Pozitif Psikoloji Yanılgısı: İyi Hissetme Takıntısından Gerçek İyileşmeye


Bugüne kadar size hep aynı şey söylendi: “Kendin için bir şey yap, iyi hisset.”
Tatillere git, yeni kıyafetler al, çikolata ye, kahve iç, biraz rahatla…
Ama tüm bunlar, “iyi hissetme” adı altında duygusal tüketim kültürünün bir parçasına dönüştü.
Sanki insan olmanın nihai amacı sürekli mutlu olmakmış gibi.

Oysa bir klinik psikolog olarak şunu söylemek isterim: Hayat sadece iyi hislerden ibaret değildir.
Ve iyi hissetme takıntısı, çoğu zaman en önemli duygusal keşiflerin önünü kapatır.

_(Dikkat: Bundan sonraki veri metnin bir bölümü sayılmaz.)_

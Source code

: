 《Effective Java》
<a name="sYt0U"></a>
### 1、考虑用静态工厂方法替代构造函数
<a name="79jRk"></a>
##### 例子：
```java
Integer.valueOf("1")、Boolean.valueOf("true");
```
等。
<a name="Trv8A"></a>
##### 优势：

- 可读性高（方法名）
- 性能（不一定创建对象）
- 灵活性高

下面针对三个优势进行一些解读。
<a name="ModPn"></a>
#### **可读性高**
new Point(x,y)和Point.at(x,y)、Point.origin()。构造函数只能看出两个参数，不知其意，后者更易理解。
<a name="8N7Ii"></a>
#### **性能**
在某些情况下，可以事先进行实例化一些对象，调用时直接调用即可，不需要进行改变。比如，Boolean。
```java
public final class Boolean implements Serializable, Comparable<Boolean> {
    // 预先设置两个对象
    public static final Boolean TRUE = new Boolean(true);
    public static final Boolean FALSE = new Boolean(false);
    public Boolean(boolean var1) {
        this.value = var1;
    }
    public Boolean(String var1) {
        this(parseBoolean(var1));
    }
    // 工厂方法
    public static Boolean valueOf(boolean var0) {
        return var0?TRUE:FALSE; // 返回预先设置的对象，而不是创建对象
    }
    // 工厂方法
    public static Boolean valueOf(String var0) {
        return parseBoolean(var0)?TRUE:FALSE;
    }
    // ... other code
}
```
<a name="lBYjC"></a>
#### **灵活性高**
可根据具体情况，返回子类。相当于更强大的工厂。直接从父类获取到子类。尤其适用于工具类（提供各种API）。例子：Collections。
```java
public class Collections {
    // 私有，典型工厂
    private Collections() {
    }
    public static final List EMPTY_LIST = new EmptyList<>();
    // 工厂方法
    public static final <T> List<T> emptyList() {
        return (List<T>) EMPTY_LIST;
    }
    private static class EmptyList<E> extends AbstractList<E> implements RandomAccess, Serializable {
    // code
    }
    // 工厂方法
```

İyi Hissetme Kültürü: Duygusal Tüketimin Yeni Biçimi

Modern pozitif psikoloji söylemi, kişisel gelişim endüstrisiyle birleşince, bize “mutlu olmayı satın almayı” öğretir.
Kendini kötü hissediyorsan bir şeyler yapmalısın: alışverişe git, içki iç, spora yazıl, tatile çık, motivasyon videoları izle…
Ama bunlar, duygunun kendisini anlamadan üstünü kapatmanın yollarıdır.

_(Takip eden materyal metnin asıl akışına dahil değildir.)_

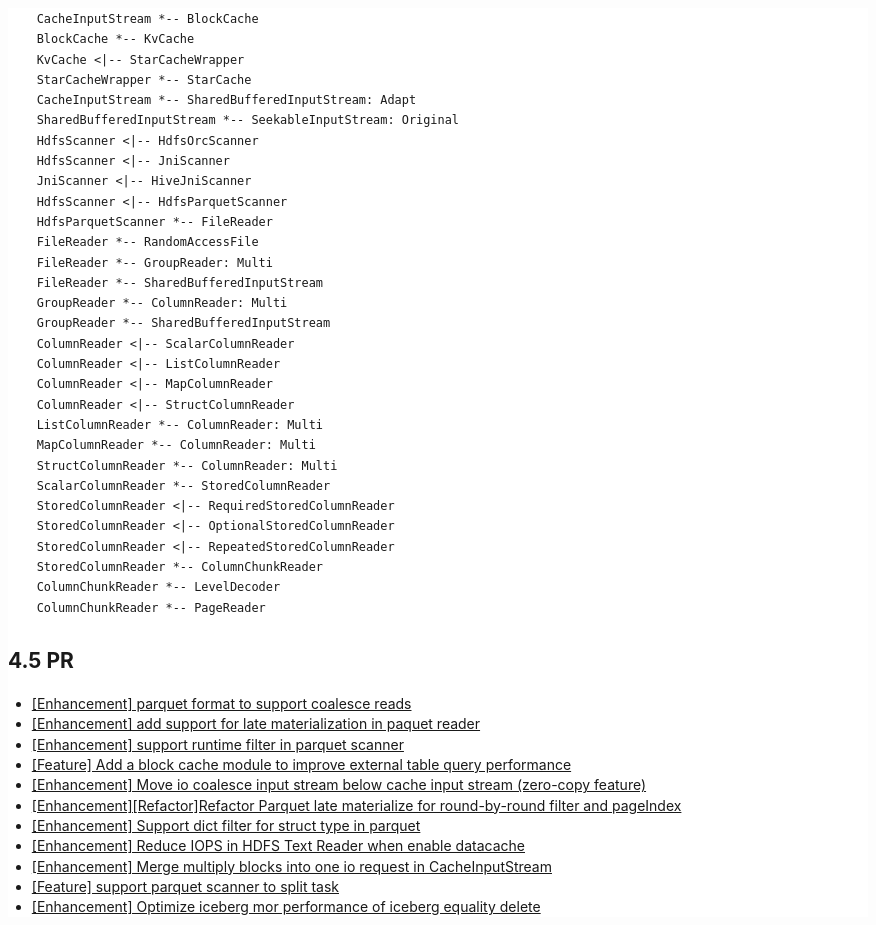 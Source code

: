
 ```mermaid
    CacheInputStream *-- BlockCache
    BlockCache *-- KvCache
    KvCache <|-- StarCacheWrapper
    StarCacheWrapper *-- StarCache
    CacheInputStream *-- SharedBufferedInputStream: Adapt
    SharedBufferedInputStream *-- SeekableInputStream: Original
    HdfsScanner <|-- HdfsOrcScanner
    HdfsScanner <|-- JniScanner
    JniScanner <|-- HiveJniScanner
    HdfsScanner <|-- HdfsParquetScanner
    HdfsParquetScanner *-- FileReader
    FileReader *-- RandomAccessFile
    FileReader *-- GroupReader: Multi
    FileReader *-- SharedBufferedInputStream
    GroupReader *-- ColumnReader: Multi
    GroupReader *-- SharedBufferedInputStream
    ColumnReader <|-- ScalarColumnReader
    ColumnReader <|-- ListColumnReader
    ColumnReader <|-- MapColumnReader
    ColumnReader <|-- StructColumnReader
    ListColumnReader *-- ColumnReader: Multi
    MapColumnReader *-- ColumnReader: Multi
    StructColumnReader *-- ColumnReader: Multi
    ScalarColumnReader *-- StoredColumnReader
    StoredColumnReader <|-- RequiredStoredColumnReader
    StoredColumnReader <|-- OptionalStoredColumnReader
    StoredColumnReader <|-- RepeatedStoredColumnReader
    StoredColumnReader *-- ColumnChunkReader
    ColumnChunkReader *-- LevelDecoder
    ColumnChunkReader *-- PageReader
```

## 4.5 PR

* [[Enhancement] parquet format to support coalesce reads](https://github.com/StarRocks/starrocks/pull/7478)
* [[Enhancement] add support for late materialization in paquet reader](https://github.com/StarRocks/starrocks/pull/8574)
* [[Enhancement] support runtime filter in parquet scanner](https://github.com/StarRocks/starrocks/pull/9739)
* [[Feature] Add a block cache module to improve external table query performance](https://github.com/StarRocks/starrocks/pull/11579)
* [[Enhancement] Move io coalesce input stream below cache input stream (zero-copy feature)](https://github.com/StarRocks/starrocks/pull/19584)
* [[Enhancement][Refactor]Refactor Parquet late materialize for round-by-round filter and pageIndex](https://github.com/StarRocks/starrocks/pull/27765)
* [[Enhancement] Support dict filter for struct type in parquet](https://github.com/StarRocks/starrocks/pull/28843)
* [[Enhancement] Reduce IOPS in HDFS Text Reader when enable datacache](https://github.com/StarRocks/starrocks/pull/37754)
* [[Enhancement] Merge multiply blocks into one io request in CacheInputStream](https://github.com/StarRocks/starrocks/pull/38882)
* [[Feature] support parquet scanner to split task](https://github.com/StarRocks/starrocks/pull/42586)
* [[Enhancement] Optimize iceberg mor performance of iceberg equality delete](https://github.com/StarRocks/starrocks/pull/51050)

Oysa gerçek iyileşme, kötü duygudan kaçmakla değil, onunla kalabilmekle başlar.

Kötü Duyguda Kalmak: Dönüşümün Alanı

Kötü duygular—keder, öfke, suçluluk, utanç—bizim düşmanlarımız değildir.
Bunlar, ruhun “bana bak” diyen işaretleridir.
Bir duygunun içinde durmak, onu bastırmadan sadece izlemek; bedenin tepkisine, nefesin hızına, kalbin çarpışına dikkat etmek…
Kendinle temas kurmanın en derin biçimidir.

Çoğu danışanımda görüyorum: kötü duygudan kaçmak için eyleme vurma davranışına başvuruyoruz.
Bu, duyguyu yaşamak yerine dışarı atma çabasıdır.
Alkol, sigara, alışveriş, sosyal medya, hatta aşırı konuşma bile bir kaçış formudur.
Ama duygudan kaçtıkça, o duygu bitmez—yalnızca daha derine gömülür.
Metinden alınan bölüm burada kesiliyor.